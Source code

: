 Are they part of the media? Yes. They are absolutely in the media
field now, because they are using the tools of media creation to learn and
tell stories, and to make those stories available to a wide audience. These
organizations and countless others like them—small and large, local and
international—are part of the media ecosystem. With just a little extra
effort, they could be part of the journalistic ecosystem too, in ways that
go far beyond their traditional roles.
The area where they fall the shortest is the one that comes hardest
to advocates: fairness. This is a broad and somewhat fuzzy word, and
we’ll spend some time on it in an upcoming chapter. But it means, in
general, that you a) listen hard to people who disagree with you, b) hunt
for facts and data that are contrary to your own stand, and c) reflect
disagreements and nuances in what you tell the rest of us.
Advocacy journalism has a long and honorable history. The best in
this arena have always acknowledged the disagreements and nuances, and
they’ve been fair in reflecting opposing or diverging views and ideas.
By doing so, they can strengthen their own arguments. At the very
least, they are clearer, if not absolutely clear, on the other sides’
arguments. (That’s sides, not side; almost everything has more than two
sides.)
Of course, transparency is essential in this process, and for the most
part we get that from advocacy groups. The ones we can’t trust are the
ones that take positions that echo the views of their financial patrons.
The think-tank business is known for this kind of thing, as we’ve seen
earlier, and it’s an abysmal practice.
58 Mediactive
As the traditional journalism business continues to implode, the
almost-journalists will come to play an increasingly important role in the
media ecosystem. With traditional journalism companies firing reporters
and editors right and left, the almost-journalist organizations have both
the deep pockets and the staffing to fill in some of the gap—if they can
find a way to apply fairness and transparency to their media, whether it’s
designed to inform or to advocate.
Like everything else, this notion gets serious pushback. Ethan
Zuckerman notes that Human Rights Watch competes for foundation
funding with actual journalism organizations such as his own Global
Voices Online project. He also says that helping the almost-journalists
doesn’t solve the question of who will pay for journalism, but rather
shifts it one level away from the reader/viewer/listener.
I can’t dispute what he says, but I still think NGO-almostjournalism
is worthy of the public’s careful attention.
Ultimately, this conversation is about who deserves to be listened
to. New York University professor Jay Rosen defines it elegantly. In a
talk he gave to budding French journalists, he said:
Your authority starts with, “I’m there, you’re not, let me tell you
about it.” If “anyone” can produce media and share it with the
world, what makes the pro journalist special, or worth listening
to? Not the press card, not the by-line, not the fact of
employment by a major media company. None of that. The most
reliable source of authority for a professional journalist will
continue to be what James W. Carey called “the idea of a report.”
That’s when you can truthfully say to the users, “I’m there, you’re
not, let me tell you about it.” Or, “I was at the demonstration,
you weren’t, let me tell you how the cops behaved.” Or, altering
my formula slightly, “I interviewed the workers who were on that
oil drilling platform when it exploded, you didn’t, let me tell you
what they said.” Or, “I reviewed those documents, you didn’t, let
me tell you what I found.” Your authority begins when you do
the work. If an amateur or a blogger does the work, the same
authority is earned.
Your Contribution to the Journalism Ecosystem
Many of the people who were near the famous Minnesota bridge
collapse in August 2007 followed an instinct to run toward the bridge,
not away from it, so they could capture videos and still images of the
◆ ◆ ◆ ◆
WORK TASK: Above are the entries. Output exactly the lines beginning with the line that has "Zuckerman notes that" and ending with the line that has "doesn’t solve the".

FINISHED EXERCISE:
Zuckerman notes that Human Rights Watch competes for foundation
funding with actual journalism organizations such as his own Global
Voices Online project. He also says that helping the almost-journalists
doesn’t solve the question of who will pay for journalism, but rather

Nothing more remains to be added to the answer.